BY James KeastPublished May 1, 2008

On its surface, documentarian Errol Morris’s new film Standard Operating Procedure concerns the abuses by the American military at Abu Ghraib prison in Iraq, a subject that was notably covered by Rory Kennedy’s Ghosts of Abu Ghraib.

The scandal resulted in the conviction and imprisonment of several low-ranking military officials, including Lynndie England, who took and was in numerous photos presented as evidence that criminal activities were taking place there.

Yet Morris isn’t as interested in covering the circumstances of Abu Ghraib. What fascinates him in SOP is that several thousand photographs were taken on three different cameras over the course of several months.
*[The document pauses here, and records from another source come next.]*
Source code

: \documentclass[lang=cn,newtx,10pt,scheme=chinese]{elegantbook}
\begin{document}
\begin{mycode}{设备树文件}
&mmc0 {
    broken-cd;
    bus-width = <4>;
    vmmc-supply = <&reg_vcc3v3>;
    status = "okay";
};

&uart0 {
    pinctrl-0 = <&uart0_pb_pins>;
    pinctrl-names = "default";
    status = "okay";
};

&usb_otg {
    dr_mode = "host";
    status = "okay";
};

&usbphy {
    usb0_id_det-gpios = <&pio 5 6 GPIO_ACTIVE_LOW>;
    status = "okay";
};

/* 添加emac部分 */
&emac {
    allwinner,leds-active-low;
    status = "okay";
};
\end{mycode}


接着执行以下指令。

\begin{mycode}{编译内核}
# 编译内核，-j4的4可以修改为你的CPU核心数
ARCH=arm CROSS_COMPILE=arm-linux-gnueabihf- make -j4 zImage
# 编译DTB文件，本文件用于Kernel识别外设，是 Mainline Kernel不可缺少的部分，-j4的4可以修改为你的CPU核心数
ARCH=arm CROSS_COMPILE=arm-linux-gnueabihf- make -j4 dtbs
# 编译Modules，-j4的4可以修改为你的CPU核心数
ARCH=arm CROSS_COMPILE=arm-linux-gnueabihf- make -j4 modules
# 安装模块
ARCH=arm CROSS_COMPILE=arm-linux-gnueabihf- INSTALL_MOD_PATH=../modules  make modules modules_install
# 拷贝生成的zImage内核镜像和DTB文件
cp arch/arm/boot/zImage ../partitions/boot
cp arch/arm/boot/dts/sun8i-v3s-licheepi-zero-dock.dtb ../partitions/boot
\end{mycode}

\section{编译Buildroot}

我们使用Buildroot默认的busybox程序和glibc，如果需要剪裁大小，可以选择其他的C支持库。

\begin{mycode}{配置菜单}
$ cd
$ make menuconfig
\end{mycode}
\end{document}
What those photos show — and crucially for Morris, what they don’t — is the focus here. Utilising his trademark talking head interview approach (honed in films like The Thin Blue Line and Fast, Cheap and Out of Control), combined with dramatic recreations of events, Morris fleshes out the context outside the frame of these notorious snaps.

What fascinates him is the impulse to document what is clearly "bad” behaviour: how those photographs permeated the military culture right to the top at Abu Ghraib, and the ways in which those photographs brought a hammer of "justice” down on participants low on the food change of authority, and not on anyone with a ranking higher than staff sergeant — the photos themselves are both exposé and cover-up.

While the torture and abuse suffered by imprisoned Iraqis at Abu Ghraib is dramatised, no Iraqi is heard from (a marked departure from Kennedy’s doc). Instead, Morris focuses on the system of "justice” offered by the American military system. Scapegoats in the affair range from Brigadier General Janis Karpinkski (head of the Iraqi prison system, stripped of influence, then demoted by Bush) to Private England and Specialist Megan Ambuhl, who were both romantically involved with Corporal Charles Graner, who remains in prison for his involvement.

The most terrifying element is the sense that the abuses captured on the photographs were just "warm-ups” for more significant and terrifying torture conducted less openly by numerous American and international bodies. By looking at what the photographs show and asking what they don’t, Morris challenges our perceptions of truth. The answers will shake anyone’s moral compass.